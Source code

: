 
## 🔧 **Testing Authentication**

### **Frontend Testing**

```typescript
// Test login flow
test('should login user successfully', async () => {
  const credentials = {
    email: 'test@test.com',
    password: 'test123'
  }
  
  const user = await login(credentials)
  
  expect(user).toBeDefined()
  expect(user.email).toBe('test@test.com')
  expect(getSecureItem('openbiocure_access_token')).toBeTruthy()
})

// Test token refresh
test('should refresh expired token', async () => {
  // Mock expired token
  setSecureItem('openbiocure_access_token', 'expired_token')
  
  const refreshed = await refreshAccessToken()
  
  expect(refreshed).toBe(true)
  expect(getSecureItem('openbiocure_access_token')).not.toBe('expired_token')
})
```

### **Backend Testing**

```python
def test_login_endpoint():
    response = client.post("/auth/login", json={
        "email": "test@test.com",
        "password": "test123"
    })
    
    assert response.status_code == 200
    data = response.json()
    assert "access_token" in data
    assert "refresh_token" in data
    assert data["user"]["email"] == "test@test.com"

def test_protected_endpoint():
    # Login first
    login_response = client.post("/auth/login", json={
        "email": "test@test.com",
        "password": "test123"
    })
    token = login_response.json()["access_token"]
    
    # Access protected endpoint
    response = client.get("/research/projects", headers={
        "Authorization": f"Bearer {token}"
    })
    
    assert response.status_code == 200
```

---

▬▬▬

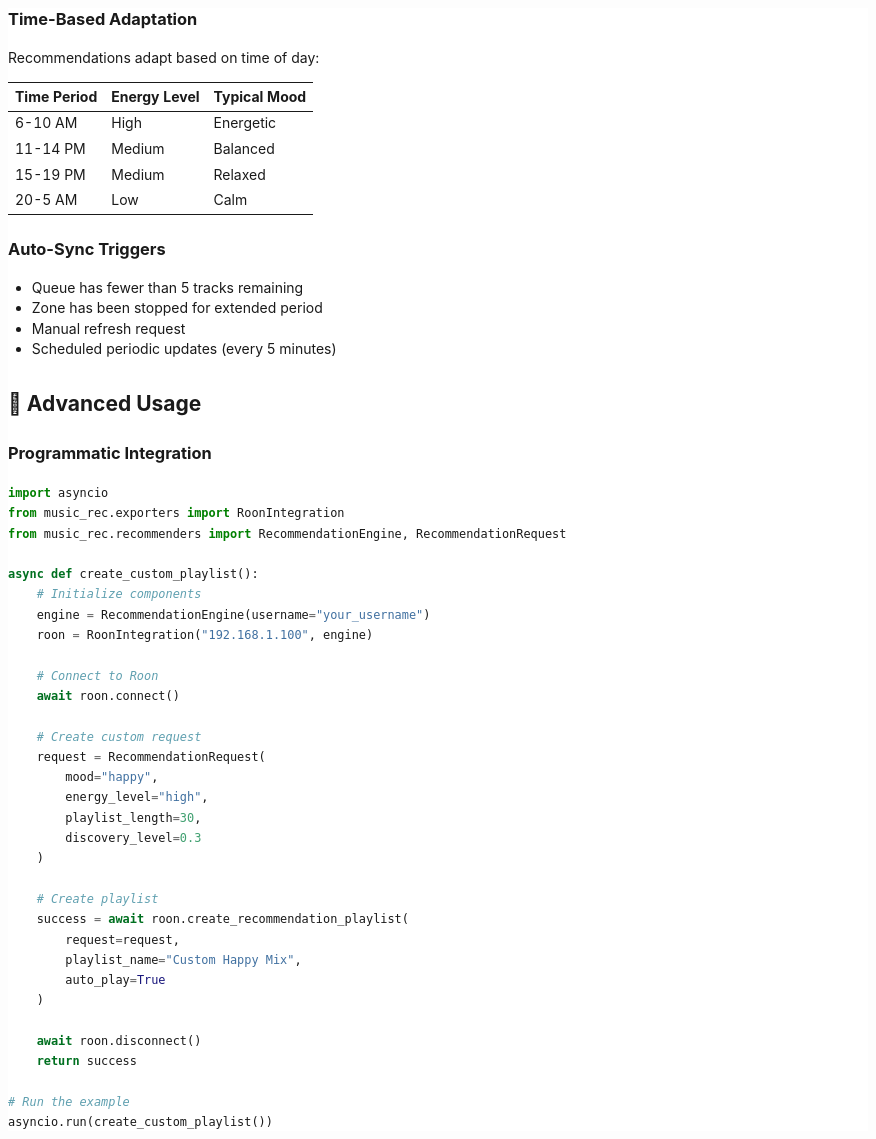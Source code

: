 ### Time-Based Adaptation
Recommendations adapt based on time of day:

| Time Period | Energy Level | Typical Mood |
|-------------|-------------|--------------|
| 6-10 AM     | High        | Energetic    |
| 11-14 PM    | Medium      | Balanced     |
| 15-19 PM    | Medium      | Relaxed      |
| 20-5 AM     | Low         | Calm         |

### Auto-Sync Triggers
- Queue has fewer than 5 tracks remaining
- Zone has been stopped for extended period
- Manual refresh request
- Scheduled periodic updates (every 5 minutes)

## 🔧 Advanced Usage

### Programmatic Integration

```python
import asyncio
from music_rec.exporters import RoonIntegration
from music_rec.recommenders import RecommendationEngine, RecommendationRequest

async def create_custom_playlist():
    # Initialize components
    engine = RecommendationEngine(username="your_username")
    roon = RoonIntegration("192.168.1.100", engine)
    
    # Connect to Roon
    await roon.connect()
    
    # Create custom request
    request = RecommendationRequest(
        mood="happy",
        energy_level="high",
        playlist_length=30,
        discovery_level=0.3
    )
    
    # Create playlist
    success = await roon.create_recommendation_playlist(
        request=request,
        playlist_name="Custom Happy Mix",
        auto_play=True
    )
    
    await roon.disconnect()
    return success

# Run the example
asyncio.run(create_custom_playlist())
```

▬▬▬

EXERCISE DESCRIPTION: Where a line above holds the word "from", copy it.

RESPONSE TO THIS EXERCISE:
from music_rec.exporters import RoonIntegration
from music_rec.recommenders import RecommendationEngine, RecommendationRequest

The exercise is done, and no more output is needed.